▶ _TASK DIRECTIONS_: Only lines with the string "Simple" are wanted. Pull them out of the data.

====== SOURCE INFORMATION

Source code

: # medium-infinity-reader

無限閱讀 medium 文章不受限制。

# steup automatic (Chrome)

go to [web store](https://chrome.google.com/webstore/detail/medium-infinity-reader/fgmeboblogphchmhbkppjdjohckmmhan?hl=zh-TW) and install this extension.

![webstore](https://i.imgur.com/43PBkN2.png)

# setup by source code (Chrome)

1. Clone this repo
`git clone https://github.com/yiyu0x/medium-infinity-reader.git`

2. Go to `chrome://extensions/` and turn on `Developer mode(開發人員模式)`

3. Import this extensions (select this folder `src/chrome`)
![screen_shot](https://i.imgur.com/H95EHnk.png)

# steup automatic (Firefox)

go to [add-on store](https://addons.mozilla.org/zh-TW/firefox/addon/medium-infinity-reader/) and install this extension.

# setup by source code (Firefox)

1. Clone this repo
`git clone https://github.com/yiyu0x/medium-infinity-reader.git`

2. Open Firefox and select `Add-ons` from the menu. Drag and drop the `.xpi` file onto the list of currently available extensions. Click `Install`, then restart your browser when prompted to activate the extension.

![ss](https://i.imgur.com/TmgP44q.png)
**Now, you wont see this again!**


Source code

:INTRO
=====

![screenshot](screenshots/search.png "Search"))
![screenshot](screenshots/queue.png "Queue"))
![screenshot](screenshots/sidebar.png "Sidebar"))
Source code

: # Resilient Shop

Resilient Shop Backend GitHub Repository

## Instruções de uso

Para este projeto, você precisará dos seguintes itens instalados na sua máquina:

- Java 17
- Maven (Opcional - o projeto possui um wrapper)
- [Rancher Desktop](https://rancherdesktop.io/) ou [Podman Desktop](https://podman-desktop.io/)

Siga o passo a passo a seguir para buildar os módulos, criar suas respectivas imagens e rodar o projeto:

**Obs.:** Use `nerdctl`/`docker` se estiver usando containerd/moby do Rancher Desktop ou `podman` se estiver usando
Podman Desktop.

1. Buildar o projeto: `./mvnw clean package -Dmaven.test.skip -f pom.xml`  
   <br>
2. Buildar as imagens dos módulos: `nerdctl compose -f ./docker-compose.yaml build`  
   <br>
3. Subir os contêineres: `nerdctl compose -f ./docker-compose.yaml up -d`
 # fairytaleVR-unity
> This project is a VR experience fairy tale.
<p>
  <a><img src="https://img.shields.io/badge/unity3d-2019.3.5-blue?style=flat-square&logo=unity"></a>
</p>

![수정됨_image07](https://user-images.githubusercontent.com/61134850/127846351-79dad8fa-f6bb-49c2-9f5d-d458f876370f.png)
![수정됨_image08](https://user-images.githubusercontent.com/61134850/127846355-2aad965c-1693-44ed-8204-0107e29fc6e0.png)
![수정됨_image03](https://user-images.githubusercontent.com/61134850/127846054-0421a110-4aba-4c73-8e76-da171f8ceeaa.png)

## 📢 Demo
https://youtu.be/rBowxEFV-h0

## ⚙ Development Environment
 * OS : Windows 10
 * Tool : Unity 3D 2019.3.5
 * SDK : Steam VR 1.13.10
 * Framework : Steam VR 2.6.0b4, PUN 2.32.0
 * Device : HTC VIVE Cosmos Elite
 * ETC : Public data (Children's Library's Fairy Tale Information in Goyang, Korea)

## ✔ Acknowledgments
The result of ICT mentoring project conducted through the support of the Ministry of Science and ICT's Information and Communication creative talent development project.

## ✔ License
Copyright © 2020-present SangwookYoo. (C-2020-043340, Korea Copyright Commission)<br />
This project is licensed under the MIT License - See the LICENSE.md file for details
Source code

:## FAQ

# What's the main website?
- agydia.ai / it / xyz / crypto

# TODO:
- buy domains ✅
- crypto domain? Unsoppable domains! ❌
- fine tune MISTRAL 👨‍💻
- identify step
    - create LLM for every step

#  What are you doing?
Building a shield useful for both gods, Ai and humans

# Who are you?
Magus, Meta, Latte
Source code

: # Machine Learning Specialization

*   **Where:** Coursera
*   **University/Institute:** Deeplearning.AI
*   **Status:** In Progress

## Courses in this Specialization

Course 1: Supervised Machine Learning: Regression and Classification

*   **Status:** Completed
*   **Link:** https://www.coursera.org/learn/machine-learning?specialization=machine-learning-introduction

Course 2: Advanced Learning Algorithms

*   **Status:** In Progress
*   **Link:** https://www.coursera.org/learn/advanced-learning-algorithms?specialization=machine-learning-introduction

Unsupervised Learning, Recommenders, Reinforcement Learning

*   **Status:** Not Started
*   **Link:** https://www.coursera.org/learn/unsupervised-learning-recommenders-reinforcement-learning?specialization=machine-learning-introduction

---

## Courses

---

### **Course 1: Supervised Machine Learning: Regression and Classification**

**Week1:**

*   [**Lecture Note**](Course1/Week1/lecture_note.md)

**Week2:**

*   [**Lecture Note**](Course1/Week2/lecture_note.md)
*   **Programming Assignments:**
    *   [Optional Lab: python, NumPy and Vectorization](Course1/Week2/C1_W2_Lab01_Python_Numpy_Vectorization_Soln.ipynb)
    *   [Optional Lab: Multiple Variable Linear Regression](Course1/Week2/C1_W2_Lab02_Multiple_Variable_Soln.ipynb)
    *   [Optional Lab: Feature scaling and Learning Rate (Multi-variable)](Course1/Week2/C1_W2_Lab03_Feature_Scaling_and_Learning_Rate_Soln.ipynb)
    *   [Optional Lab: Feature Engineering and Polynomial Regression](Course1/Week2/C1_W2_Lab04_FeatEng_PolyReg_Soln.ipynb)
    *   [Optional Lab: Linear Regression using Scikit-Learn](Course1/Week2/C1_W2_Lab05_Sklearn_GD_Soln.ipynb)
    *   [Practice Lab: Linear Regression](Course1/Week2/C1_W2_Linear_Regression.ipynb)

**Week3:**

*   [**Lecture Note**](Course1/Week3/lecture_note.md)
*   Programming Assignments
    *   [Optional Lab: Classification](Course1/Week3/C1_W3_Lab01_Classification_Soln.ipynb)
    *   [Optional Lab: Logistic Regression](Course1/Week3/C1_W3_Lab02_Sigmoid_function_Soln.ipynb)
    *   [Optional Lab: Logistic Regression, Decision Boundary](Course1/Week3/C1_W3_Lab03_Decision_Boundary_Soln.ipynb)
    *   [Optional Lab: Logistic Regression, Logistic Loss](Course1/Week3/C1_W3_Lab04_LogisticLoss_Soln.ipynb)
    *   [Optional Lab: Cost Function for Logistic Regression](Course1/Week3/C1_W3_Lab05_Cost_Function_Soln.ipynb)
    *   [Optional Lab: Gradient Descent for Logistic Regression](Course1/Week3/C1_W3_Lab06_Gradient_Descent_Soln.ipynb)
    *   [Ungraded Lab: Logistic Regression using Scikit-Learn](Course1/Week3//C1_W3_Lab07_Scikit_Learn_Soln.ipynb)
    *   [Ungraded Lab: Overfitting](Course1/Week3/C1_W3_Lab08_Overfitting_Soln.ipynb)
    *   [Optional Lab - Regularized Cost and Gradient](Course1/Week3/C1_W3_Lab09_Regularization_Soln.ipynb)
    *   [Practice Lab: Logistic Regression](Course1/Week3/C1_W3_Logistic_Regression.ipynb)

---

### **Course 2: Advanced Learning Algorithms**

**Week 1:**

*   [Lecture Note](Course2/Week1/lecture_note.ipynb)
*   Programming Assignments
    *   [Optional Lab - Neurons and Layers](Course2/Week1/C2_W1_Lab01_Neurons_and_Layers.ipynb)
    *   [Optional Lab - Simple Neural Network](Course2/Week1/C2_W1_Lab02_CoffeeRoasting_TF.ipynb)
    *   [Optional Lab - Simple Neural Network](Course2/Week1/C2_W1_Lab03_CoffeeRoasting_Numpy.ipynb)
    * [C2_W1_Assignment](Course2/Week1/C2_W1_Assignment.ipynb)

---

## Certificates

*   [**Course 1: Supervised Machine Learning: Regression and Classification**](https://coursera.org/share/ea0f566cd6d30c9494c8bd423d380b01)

============

▶ _EXERCISE SOLUTION_:
    *   [Optional Lab - Simple Neural Network](Course2/Week1/C2_W1_Lab02_CoffeeRoasting_TF.ipynb)
    *   [Optional Lab - Simple Neural Network](Course2/Week1/C2_W1_Lab03_CoffeeRoasting_Numpy.ipynb)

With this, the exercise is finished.